How many lines of these records hold the string "life"? Reply with the number alone.

START Entries shown

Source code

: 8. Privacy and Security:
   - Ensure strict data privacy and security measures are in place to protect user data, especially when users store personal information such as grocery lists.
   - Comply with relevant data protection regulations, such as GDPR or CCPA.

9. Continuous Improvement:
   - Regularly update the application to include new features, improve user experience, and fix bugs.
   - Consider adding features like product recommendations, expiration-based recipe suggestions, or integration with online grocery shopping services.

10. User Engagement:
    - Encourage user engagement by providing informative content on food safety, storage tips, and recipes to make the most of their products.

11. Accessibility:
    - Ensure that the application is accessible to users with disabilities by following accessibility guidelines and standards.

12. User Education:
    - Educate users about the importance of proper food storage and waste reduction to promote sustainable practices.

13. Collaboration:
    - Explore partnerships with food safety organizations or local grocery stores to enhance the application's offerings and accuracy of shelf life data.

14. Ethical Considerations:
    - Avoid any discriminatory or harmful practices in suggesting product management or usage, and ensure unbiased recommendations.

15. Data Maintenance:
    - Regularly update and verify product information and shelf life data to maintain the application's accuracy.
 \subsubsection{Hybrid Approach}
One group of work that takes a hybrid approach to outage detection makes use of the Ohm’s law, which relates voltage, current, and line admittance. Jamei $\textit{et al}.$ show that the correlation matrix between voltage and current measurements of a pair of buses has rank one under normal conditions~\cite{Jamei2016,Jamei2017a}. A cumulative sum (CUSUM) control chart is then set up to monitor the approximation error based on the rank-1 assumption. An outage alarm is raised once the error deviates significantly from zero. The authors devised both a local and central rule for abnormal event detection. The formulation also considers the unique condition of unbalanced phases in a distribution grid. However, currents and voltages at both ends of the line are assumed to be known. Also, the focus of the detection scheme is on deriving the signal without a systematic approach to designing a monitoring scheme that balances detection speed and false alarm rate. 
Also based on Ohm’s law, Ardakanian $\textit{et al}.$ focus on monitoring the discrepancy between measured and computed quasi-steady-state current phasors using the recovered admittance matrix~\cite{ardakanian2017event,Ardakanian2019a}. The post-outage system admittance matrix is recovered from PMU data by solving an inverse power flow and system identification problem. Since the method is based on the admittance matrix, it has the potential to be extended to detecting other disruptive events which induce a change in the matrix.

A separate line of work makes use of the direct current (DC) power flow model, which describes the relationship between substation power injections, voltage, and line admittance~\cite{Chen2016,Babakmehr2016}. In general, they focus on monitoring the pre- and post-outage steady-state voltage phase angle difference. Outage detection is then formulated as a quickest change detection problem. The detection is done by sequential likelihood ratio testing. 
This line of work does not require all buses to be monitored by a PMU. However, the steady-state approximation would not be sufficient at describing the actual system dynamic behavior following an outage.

END Entries shown
START Entries shown

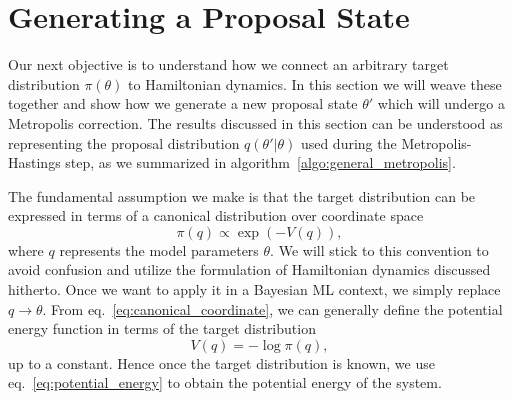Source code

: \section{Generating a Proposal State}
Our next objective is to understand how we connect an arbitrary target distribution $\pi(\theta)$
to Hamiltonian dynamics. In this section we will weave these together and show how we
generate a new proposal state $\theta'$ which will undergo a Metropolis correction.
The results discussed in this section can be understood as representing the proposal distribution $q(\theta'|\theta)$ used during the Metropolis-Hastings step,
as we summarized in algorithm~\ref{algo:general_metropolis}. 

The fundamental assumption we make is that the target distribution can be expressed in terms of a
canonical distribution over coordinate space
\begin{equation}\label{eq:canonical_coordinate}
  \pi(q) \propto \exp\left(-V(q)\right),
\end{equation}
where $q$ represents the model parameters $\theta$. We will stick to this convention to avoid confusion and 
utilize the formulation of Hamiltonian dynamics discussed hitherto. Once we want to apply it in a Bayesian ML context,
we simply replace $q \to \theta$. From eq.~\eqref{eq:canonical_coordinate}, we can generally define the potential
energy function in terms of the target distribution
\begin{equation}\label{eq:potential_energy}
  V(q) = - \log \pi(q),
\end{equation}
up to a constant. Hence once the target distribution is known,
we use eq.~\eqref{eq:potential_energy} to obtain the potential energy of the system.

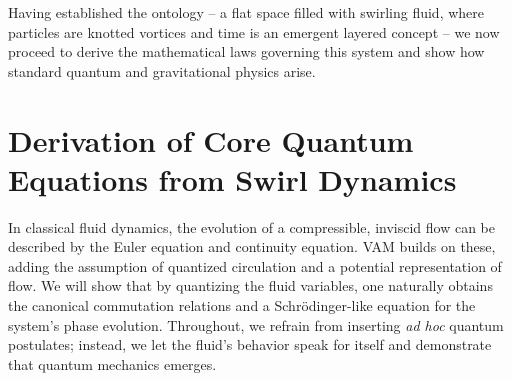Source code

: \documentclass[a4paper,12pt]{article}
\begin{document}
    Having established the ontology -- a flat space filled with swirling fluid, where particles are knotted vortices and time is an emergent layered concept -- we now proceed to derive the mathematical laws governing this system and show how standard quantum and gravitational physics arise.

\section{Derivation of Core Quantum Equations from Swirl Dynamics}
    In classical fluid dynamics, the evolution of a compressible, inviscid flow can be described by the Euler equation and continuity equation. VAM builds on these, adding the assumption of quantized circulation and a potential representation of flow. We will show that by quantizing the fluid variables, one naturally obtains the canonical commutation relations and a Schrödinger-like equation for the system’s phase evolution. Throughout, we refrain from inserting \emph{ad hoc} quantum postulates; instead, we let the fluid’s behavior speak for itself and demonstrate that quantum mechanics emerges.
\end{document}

END Entries shown

Solution: 2